** Source material **

= = = = =

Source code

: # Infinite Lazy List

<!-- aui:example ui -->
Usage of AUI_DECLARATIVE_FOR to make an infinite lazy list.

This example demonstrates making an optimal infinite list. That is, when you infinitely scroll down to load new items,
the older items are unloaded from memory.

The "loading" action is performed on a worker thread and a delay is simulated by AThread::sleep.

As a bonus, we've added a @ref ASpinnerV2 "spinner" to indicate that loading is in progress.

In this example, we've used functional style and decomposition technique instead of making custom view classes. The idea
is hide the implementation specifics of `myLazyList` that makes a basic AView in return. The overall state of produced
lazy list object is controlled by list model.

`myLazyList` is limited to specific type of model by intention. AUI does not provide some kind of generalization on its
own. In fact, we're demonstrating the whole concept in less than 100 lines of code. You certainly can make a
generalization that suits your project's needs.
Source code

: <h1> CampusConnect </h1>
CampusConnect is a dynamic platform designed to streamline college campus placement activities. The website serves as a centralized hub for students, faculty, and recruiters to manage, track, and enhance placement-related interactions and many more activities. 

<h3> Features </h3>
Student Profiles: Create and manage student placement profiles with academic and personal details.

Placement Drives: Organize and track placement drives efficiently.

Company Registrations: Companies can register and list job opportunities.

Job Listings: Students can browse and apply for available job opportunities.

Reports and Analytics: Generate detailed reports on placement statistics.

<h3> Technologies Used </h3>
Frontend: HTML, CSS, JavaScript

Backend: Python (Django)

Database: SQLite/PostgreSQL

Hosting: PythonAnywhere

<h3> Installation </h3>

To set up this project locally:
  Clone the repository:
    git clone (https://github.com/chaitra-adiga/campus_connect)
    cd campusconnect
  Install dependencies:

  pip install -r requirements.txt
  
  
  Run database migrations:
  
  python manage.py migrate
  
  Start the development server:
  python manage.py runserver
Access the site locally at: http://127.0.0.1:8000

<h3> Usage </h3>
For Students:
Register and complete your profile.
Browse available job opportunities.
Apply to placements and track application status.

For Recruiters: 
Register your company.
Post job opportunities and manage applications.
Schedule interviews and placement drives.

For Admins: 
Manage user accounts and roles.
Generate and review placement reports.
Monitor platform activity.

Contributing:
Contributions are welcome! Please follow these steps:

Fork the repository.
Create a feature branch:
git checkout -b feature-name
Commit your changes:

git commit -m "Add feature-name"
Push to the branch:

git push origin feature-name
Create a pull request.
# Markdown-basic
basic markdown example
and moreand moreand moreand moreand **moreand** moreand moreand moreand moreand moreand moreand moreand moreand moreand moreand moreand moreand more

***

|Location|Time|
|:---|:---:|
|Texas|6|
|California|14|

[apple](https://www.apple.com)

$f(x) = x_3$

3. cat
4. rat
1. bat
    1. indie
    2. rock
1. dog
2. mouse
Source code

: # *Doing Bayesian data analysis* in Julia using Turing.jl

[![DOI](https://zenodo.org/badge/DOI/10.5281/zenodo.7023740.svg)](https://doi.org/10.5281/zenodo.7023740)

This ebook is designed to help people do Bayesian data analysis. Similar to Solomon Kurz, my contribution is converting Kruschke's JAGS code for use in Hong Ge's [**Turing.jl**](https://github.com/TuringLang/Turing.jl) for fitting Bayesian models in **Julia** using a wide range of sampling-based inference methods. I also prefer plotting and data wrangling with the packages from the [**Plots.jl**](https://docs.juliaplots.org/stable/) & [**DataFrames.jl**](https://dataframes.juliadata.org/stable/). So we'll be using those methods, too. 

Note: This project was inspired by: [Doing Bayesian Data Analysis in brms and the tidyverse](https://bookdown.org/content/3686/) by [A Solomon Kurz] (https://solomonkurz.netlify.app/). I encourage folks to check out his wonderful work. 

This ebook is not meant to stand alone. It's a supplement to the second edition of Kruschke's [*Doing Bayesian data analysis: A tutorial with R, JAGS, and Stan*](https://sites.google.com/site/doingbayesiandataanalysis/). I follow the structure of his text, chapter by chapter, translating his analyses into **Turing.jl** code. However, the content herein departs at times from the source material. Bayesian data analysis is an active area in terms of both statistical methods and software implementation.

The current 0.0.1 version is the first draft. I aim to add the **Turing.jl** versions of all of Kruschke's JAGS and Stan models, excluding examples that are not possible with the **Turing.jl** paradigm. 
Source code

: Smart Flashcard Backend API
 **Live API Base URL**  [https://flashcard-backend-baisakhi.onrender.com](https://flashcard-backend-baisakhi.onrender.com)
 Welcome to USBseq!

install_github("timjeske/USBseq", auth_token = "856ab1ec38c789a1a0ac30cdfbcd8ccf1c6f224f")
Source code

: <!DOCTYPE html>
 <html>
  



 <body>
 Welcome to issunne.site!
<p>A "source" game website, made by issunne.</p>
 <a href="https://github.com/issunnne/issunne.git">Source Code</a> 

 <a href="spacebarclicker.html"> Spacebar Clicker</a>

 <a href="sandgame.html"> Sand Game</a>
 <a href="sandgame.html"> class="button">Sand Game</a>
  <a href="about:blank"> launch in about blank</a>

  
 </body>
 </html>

= = = = =

** Assignment **
Show me every line of the entries above that holds "basic".

** Task result **
is hide the implementation specifics of `myLazyList` that makes a basic AView in return. The overall state of produced
# Markdown-basic
basic markdown example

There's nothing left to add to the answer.